(Stored entries)
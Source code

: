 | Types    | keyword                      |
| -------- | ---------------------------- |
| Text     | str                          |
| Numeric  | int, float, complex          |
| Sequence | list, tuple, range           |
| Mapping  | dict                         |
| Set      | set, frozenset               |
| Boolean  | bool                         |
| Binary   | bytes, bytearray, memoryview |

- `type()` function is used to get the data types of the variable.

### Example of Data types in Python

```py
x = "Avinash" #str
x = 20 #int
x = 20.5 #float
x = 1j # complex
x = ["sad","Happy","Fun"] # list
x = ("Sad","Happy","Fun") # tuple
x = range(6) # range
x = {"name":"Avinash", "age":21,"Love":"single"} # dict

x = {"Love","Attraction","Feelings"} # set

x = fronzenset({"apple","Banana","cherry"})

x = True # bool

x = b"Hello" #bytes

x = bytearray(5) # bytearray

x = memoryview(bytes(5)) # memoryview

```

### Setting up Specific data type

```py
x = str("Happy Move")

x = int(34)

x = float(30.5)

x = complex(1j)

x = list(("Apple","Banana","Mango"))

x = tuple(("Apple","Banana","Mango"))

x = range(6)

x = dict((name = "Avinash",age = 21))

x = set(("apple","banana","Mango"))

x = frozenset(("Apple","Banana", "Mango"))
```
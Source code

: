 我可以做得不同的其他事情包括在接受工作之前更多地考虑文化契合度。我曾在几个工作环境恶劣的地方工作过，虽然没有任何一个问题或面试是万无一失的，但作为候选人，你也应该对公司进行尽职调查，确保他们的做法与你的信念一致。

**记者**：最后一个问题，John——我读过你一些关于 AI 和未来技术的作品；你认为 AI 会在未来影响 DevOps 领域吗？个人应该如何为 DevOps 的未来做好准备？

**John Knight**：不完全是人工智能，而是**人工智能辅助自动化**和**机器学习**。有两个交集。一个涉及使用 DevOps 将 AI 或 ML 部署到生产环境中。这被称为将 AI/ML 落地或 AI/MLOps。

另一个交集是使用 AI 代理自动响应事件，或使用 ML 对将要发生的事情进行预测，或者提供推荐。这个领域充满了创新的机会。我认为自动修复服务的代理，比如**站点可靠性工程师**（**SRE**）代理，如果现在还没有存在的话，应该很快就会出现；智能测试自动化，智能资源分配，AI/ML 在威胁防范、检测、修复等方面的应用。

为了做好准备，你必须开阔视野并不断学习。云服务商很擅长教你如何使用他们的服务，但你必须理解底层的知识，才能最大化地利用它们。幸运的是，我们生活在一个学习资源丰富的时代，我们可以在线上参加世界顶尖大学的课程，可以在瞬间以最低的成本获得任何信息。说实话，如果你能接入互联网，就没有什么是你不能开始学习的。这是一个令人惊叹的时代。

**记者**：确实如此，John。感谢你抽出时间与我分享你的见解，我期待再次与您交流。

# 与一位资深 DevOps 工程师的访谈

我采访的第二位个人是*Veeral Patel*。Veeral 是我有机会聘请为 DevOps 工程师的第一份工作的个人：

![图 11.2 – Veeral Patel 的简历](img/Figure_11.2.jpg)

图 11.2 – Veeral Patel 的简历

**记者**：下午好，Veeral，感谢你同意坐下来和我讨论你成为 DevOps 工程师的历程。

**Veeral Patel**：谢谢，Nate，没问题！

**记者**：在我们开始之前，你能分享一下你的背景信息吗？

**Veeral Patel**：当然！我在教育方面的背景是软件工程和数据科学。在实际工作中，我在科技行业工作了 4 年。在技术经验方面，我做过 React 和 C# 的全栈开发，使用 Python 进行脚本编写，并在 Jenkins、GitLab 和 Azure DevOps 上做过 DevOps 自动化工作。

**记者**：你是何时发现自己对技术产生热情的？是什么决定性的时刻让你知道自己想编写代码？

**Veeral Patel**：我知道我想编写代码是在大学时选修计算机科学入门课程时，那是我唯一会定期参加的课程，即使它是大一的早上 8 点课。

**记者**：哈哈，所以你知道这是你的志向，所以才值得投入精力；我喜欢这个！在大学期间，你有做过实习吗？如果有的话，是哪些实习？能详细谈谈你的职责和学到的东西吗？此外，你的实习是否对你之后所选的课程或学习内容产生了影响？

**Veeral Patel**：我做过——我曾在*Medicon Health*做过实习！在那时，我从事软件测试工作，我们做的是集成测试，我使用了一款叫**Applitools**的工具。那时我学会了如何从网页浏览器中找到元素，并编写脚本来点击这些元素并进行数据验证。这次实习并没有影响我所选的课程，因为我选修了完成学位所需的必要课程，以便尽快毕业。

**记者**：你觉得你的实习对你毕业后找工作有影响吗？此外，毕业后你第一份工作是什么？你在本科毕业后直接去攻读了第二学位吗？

§ Assignment:
When a line among the entries above contains "Mango", copy it.

§ Response to this task:
x = list(("Apple","Banana","Mango"))
x = tuple(("Apple","Banana","Mango"))
x = set(("apple","banana","Mango"))
x = frozenset(("Apple","Banana", "Mango"))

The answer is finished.